Path: utzoo!utgpu!news-server.csri.toronto.edu!rpi!zaphod.mps.ohio-state.edu!swrinde!ucsd!dog.ee.lbl.gov!elf.ee.lbl.gov!torek
From: torek@elf.ee.lbl.gov (Chris Torek)
Newsgroups: comp.unix.admin
Subject: Re: Kmem security (was: Re: How do you make your UNIX crash ???)
Message-ID: <11315@dog.ee.lbl.gov>
Date: 22 Mar 91 08:35:34 GMT
References: <513@bria> <1991Mar12.132003.27383@cs.widener.edu> <1991Mar18.153201.23325@lth.se> <601@minya.UUCP>
Reply-To: torek@elf.ee.lbl.gov (Chris Torek)
Organization: Lawrence Berkeley Laboratory, Berkeley
Lines: 27
X-Local-Date: Fri, 22 Mar 91 00:35:34 PST

In article <601@minya.UUCP> jc@minya.UUCP (John Chambers) writes:
>There have been some claims that getting passwords from the kernel is
>"easy".  I'd like to see an example of how easy it is.  It strikes me
>as being not very easy at all.

It is not `easy' in the sense of being trivial, but it is not all
that difficult, either: back in the days of 4.1BSD, at the University
of Maryland, we had a student% who wrote a little `kmem reading'
program that scanned clists.

>The serial-port clists are especially tricky to read out of kmem,
>because the data structures change so fast.

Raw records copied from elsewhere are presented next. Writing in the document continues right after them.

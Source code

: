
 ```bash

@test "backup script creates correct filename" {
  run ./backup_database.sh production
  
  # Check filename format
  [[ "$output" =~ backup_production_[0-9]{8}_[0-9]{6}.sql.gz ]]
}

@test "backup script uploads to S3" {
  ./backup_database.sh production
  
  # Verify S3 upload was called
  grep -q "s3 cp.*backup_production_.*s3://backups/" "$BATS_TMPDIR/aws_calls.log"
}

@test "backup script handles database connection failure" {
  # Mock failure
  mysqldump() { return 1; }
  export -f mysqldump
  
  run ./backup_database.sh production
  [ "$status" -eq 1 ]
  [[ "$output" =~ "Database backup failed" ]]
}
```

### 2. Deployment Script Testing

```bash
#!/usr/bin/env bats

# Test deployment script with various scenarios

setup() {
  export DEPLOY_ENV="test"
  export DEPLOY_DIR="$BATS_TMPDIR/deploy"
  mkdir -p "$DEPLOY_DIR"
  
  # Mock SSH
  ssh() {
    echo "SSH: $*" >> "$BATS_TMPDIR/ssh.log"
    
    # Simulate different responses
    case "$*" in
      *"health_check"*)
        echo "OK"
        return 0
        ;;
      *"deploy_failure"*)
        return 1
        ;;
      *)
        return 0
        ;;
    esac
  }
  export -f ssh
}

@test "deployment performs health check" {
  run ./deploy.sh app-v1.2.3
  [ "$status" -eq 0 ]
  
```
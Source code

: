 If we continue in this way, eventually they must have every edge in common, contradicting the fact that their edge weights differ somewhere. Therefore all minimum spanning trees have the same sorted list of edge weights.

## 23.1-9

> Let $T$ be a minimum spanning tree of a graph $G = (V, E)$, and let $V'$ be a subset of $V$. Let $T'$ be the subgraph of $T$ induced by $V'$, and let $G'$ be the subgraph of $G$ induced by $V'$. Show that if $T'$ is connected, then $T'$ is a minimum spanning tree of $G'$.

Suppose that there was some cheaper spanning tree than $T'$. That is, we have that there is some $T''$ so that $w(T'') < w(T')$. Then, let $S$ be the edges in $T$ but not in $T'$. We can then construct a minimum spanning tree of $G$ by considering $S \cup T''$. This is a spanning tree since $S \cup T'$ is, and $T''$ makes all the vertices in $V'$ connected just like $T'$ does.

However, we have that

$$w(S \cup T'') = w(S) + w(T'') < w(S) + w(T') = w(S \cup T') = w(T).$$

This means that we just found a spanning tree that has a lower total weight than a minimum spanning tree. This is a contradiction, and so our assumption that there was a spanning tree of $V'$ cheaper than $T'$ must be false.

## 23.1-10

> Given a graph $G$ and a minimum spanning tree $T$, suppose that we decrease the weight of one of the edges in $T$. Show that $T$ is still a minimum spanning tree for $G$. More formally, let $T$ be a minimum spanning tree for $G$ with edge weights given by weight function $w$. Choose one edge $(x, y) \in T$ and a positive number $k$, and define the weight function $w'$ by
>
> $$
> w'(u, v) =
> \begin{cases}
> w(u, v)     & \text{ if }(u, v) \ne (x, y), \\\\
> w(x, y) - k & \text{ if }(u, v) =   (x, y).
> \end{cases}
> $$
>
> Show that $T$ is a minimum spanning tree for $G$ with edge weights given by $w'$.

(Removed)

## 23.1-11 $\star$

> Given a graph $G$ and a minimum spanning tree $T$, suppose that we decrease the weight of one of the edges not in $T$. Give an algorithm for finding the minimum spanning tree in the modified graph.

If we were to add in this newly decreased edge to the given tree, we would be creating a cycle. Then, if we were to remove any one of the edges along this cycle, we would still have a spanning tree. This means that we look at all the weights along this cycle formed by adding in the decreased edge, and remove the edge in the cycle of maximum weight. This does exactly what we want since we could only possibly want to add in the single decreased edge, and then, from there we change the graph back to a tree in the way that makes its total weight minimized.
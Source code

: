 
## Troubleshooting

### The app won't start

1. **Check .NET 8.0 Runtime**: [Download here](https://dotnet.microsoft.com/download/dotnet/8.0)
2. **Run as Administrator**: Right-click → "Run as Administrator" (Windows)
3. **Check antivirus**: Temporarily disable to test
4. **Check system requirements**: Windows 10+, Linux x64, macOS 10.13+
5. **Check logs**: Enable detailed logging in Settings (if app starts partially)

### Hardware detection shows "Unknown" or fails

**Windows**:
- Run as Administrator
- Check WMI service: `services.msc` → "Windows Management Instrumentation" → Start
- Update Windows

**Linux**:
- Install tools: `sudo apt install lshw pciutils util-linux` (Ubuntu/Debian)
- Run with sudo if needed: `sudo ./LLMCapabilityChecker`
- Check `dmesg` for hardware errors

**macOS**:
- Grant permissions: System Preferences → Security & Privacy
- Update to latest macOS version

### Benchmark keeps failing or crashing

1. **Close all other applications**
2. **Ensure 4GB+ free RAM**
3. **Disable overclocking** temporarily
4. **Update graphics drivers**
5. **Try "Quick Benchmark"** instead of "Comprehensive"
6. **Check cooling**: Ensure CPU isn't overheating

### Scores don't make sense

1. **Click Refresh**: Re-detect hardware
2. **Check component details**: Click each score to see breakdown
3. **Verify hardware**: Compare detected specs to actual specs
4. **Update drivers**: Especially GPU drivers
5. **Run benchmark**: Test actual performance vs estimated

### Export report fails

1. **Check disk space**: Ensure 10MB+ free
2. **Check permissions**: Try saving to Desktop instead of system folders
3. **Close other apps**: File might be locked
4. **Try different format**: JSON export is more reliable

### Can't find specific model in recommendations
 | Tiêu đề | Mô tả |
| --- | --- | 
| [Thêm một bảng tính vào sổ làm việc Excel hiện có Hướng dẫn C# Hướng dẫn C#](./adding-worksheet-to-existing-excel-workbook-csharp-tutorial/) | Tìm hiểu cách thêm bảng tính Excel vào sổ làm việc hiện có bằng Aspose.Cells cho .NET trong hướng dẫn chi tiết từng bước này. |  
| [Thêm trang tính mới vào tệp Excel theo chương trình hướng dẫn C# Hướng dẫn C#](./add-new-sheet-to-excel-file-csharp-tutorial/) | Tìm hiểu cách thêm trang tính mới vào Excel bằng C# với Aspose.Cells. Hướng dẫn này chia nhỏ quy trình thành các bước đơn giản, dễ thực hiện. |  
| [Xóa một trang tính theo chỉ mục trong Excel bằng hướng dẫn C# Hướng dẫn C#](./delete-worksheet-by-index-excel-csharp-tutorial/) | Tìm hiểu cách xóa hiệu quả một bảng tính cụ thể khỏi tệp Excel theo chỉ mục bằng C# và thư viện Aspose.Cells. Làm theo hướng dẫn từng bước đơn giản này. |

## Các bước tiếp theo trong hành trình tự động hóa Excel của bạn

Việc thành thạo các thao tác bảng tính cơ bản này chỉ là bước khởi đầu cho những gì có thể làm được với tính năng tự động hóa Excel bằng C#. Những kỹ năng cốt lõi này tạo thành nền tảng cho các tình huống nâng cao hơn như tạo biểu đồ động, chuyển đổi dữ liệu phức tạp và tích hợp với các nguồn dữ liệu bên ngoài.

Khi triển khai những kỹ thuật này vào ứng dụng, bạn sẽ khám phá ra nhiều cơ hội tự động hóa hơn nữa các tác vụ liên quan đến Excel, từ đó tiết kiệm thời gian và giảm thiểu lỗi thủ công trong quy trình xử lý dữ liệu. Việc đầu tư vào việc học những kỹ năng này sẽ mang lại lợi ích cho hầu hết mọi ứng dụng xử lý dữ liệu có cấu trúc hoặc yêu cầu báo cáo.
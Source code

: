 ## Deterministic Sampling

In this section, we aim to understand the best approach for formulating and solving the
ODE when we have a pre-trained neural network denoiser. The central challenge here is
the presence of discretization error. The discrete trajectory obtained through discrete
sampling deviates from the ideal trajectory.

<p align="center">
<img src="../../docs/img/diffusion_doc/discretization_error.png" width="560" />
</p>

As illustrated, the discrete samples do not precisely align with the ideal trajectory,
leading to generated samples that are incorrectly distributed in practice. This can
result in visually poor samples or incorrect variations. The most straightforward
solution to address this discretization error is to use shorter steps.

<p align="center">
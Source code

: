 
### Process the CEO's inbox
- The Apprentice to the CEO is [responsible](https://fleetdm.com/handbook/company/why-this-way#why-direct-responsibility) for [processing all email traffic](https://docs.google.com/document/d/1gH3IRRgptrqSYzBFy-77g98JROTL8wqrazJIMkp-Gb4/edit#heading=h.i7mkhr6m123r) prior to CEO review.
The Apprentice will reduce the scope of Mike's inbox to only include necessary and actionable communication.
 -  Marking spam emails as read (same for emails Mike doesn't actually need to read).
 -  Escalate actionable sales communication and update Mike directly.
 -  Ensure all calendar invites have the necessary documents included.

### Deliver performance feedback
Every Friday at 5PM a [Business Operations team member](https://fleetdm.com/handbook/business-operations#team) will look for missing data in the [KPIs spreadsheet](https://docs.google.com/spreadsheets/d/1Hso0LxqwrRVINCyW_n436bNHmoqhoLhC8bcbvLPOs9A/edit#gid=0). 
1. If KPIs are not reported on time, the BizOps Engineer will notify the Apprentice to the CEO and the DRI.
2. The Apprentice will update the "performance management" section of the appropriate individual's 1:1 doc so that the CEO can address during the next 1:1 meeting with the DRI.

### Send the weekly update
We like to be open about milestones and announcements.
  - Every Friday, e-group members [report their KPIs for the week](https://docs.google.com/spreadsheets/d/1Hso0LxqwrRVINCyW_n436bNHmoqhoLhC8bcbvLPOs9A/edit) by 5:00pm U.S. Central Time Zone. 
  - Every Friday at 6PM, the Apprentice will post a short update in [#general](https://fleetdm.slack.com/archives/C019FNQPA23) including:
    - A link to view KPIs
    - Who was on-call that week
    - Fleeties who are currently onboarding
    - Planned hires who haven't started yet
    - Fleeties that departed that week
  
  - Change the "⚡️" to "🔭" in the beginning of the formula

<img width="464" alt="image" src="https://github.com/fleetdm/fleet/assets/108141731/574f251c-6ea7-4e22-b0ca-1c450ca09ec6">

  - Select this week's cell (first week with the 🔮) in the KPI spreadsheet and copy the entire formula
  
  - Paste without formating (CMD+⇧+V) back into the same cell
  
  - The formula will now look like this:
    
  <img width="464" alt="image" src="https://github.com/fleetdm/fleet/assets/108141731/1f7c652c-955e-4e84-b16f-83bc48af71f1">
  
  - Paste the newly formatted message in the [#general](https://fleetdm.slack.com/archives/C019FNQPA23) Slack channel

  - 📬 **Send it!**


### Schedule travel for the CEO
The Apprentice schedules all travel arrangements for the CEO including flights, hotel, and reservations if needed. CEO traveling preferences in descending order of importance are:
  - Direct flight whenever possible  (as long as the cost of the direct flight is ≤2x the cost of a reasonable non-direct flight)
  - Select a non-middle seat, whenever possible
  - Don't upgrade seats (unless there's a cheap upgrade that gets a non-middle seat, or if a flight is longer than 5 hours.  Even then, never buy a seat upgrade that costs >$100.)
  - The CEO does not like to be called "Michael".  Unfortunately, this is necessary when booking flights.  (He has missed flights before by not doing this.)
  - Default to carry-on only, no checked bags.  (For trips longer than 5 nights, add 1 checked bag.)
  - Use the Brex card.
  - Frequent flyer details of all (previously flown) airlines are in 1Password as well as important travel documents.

The forementioned program did exactly that, with a success rate running
around 80 to 90 percent.  That is, it usually lost 1 or 2 out of every
ten characters.

>Note that I'm not saying it can't be done; I'm just questioning how
>easy it is to get anything useful this way.

Said student certainly got a number of useful tidbits... plus a number
of wrist-slappings. :-)
-----
% No, it was not me.  *My* days were in high school. :-)
-- 
In-Real-Life: Chris Torek, Lawrence Berkeley Lab CSE/EE (+1 415 486 5427)
Berkeley, CA		Domain:	torek@ee.lbl.gov